30 However, satisfaction with this treatment modality typically wanes with time, as patients report dissatisfaction with how cumbersome or unnatural the devices are to use, hinging or buckling of the erection with thrusting, and dissatisfaction with the fact that the erection is ischemic and therefore cold, which can be off-putting to the partner. There are relatively few contraindications to the use of

viagra

tablet order vacuum devices. Some conditions can predispose to priapism or perhaps bleeding with constriction, such as sickle cell disease, polycythemia, and other blood dyscrasias.

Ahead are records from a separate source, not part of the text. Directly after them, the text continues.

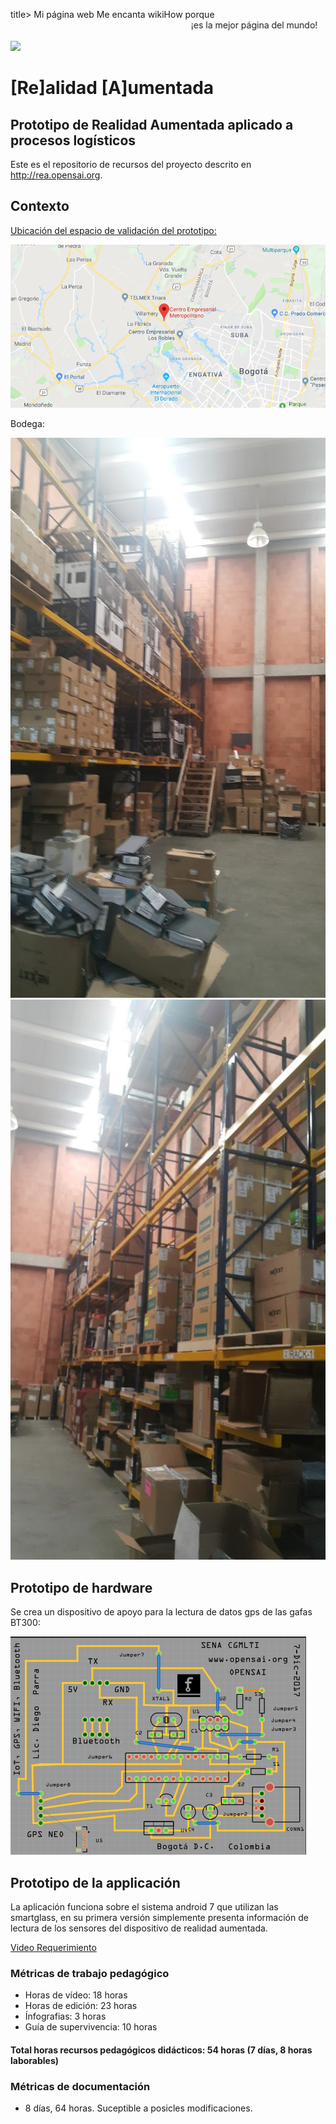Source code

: title> Mi página web Me encanta wikiHow porque
<marquee>¡es la mejor página del mundo!</marquee>

![](http://www.wikihow.com/skins/common/images/wikiHow_logo_5.gif)

# [Re]alidad [A]umentada
## Prototipo de Realidad Aumentada aplicado a procesos logísticos
Este es el repositorio de recursos del proyecto descrito en http://rea.opensai.org.
## Contexto
[Ubicación del espacio de validación del prototipo:](https://www.google.com/maps/place/Centro+Empresarial+Metropolitano/@4.7350651,-74.2012662,12z/data=!4m5!3m4!1s0x8e3f839f3fec548f:0x7e52983f32c1a9c0!8m2!3d4.7521159!4d-74.1460096)

<img src="Análisis de requerimientos, captura de datos en campo para proceso de diseño del prototipo/Imagenes/centroEmpresarialMetropolitano.png">

Bodega:

<img src="Análisis de requerimientos, captura de datos en campo para proceso de diseño del prototipo/Imagenes/bodegaevocom0.jpg">

<img src="Análisis de requerimientos, captura de datos en campo para proceso de diseño del prototipo/Imagenes/bodegaevocom1.jpg">

## Prototipo de hardware
Se crea un dispositivo de apoyo para la lectura de datos gps de las gafas BT300:

<img src="Diseño prototipo/Dispositivo de hardware para envío de datos GPS a las Gafas Moveiro de EPSON/Img/PCB_WIFI.png">

## Prototipo de la applicación
La aplicación funciona sobre el sistema android 7 que utilizan las smartglass, en su primera versión simplemente presenta información de lectura de los sensores del dispositivo de realidad aumentada.

[Video Requerimiento](https://www.youtube.com/watch?v=rkmjc7l1K40)

### Métricas de trabajo pedagógico
* Horas de vídeo: 18 horas
* Horas de edición: 23 horas
* Ínfografias: 3 horas 
* Guía de supervivencia: 10 horas
#### Total horas recursos pedagógicos didácticos: 54 horas (7 días, 8 horas laborables)

### Métricas de documentación
*  8 días, 64 horas.
Suceptible a posicles modificaciones.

Patients taking anticoagulants can

safely

use vacuum constriction devices but need to accept a higher risk of bleeding (ecchymosis). Good manual dexterity is also needed to

use

the device; if manual dexterity is impaired, a willing sexual partner can learn to apply the device. Complications from the use of a vacuum constriction device are relatively minor.

They include the development of petechiae or ecchymosis, numbness or coolness of the penis, trapping of the ejaculate, and pivoting of the penis at the base.

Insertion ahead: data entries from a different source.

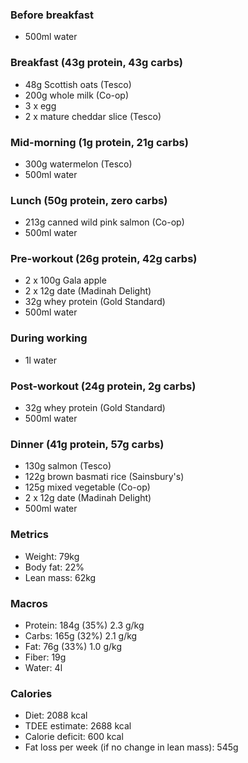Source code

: ### Before breakfast

- 500ml water

### Breakfast (43g protein, 43g carbs)

- 48g Scottish oats (Tesco)
- 200g whole milk (Co-op)
- 3 x egg
- 2 x mature cheddar slice (Tesco)

### Mid-morning (1g protein, 21g carbs)

- 300g watermelon (Tesco)
- 500ml water

### Lunch (50g protein, zero carbs)

- 213g canned wild pink salmon (Co-op)
- 500ml water

### Pre-workout (26g protein, 42g carbs)

- 2 x 100g Gala apple
- 2 x 12g date (Madinah Delight)
- 32g whey protein (Gold Standard)
- 500ml water

### During working

- 1l water

### Post-workout (24g protein, 2g carbs)

- 32g whey protein (Gold Standard)
- 500ml water

### Dinner (41g protein, 57g carbs)

- 130g salmon (Tesco)
- 122g brown basmati rice (Sainsbury's)
- 125g mixed vegetable (Co-op)
- 2 x 12g date (Madinah Delight)
- 500ml water

### Metrics

- Weight: 79kg
- Body fat: 22%
- Lean mass: 62kg

### Macros

- Protein: 184g (35%) 2.3 g/kg
- Carbs: 165g (32%) 2.1 g/kg
- Fat: 76g (33%) 1.0 g/kg
- Fiber: 19g
- Water: 4l

### Calories

- Diet: 2088 kcal
- TDEE estimate: 2688 kcal
- Calorie deficit: 600 kcal
- Fat loss per week (if no change in lean mass): 545g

Alprostadil (also known as prostaglandin E1 [PGE1]) is the prominent known smooth-muscle dilator of the corpus cavernosum.

Its mechanism of action is believed to be the promotion of intracellular accumulation of cyclic adenosine monophosphate, thereby causing decreased intracellular accumulation of calcium and resulting smooth muscle relaxation.

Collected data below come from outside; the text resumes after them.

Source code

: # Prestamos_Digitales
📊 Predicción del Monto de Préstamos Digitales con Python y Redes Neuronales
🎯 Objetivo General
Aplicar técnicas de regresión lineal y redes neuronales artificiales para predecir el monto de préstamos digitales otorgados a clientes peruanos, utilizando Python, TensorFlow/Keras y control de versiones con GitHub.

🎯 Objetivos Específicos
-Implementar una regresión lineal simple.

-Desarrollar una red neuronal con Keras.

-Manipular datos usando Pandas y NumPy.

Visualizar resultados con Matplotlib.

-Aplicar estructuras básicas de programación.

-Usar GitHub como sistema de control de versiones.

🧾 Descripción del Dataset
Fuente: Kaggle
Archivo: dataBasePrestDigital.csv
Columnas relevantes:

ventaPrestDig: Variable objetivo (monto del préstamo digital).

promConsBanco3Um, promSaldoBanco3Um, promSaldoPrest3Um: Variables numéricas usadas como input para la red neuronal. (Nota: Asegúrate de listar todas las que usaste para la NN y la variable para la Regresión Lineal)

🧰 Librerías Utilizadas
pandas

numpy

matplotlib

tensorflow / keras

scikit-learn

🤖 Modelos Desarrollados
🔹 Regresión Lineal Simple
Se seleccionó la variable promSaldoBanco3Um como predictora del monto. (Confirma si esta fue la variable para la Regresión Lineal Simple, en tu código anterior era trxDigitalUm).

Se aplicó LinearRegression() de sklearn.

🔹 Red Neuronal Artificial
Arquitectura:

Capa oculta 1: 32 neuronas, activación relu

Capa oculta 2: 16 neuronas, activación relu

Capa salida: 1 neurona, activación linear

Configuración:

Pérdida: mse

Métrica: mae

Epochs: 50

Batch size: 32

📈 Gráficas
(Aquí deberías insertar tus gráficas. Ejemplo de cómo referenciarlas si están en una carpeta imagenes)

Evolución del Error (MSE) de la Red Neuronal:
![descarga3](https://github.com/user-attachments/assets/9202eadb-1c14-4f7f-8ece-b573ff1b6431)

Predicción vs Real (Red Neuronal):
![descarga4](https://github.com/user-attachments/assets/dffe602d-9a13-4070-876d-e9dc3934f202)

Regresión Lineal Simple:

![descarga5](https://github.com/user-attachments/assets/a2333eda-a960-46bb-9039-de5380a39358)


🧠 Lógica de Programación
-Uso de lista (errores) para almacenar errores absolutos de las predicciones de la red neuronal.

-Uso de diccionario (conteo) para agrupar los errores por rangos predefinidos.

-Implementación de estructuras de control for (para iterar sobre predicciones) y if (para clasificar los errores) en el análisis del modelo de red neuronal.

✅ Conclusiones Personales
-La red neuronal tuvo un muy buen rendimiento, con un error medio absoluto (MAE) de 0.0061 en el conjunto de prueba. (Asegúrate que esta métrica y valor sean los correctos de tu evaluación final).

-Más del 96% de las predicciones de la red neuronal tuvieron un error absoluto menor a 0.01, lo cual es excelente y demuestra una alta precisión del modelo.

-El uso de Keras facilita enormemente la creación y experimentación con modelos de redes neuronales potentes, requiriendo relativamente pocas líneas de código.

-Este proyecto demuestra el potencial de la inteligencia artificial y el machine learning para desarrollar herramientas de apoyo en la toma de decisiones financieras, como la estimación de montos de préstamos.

Alprostadil can be delivered to the erectile tissue either via an intraurethral suppository that is massaged and then absorbed across the corpus spongiosum of the urethra to the corpora cavernosa, or directly injected into the corpora cavernosa. When administered urethrally, doses are substantially higher than when

directly

injected (typical dosing is 500 mcg to 1 mg intraurethral compared with 2.5 mcg to 20 mcg intracavernosal).

Side effects include lightheadedness, fainting, priapism, urethral bleeding (intraurethral), dyspareunia in the partner (intraurethral), hematoma (intracavernosal) or penile curvature secondary to scar (intracavernosal). Efficacy of intraurethral alprostadil has been demonstrated to be around 50% ("able to have intercourse") in randomized controlled trials. 31,32 For intracorporeal injection, typically alprostadil is tried alone, or compounded with papaverine (nonspecific phosphodiesterase inhibitor that online shopping viagra tablet increases intracellular cyclic adenosine monophosphate and cGMP) and/or phentolamine (competitive, non-selective alpha1- and alpha2-adrenoreceptor blocker).

Pinsky et al 33 reported an extensive review of the benefits and drawbacks of the combinations of these drugs. Given the high risk of priapism during escalation of therapy for intracorporeal injection, it is recommended that the drugs be administered in a supervised office visit initially and that the patient be given a well-articulated plan for treatment of priapism if it occurs. Escalation guidelines for alprostadil alone vary, but a general guideline is to start at 2.5 mcg and increase by 2.5 mcg to a dose of 5 mcg and then in increments of 5 mcg to 10 mcg until an erection sufficient for penetration, not lasting more than 1 hour, is achieved.

If there is no response to the initial 2.5-mcg dose, escalation dosing can be slightly more liberal.

34 A European prospective trial of PGE1 alone found 91% of the 54 patients completing the 4 years of the study reported good or better tolerability and satisfaction with therapy.

Other Nonsurgical Treatments for Erectile Dysfunction. Several treatments were promoted in the pre-PGE1, pre-prostaglandin era, including yohimbine, trazodone, testosterone, and various herbal remedies.